### Problem to work on
Reading through the lines below, count those that include the string "space"; the answer is that number and nothing else.

### Material shown
------------------------

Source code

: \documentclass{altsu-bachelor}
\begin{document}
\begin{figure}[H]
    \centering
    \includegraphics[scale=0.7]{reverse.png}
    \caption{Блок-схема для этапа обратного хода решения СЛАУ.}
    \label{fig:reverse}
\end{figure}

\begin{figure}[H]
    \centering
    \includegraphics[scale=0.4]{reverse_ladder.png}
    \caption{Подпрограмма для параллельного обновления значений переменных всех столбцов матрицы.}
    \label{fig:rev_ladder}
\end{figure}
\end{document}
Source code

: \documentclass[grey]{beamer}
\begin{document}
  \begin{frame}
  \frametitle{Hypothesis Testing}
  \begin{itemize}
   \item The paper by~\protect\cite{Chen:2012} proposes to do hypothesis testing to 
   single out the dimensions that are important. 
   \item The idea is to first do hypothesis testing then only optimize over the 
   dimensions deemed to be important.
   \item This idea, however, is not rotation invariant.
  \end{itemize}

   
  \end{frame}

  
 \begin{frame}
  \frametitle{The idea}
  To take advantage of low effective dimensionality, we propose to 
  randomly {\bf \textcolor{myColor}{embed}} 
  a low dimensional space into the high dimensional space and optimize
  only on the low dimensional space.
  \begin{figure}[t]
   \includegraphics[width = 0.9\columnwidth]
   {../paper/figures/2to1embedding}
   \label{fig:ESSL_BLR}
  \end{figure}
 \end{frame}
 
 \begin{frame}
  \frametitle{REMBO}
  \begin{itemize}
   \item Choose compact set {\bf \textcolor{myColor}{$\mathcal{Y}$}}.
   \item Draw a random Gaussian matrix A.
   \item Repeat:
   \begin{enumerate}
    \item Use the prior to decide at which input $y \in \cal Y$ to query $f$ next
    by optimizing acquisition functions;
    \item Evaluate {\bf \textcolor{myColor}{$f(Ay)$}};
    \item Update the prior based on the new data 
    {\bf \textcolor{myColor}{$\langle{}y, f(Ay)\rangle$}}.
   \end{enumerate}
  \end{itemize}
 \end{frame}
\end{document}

------------------------

### Response to the task
2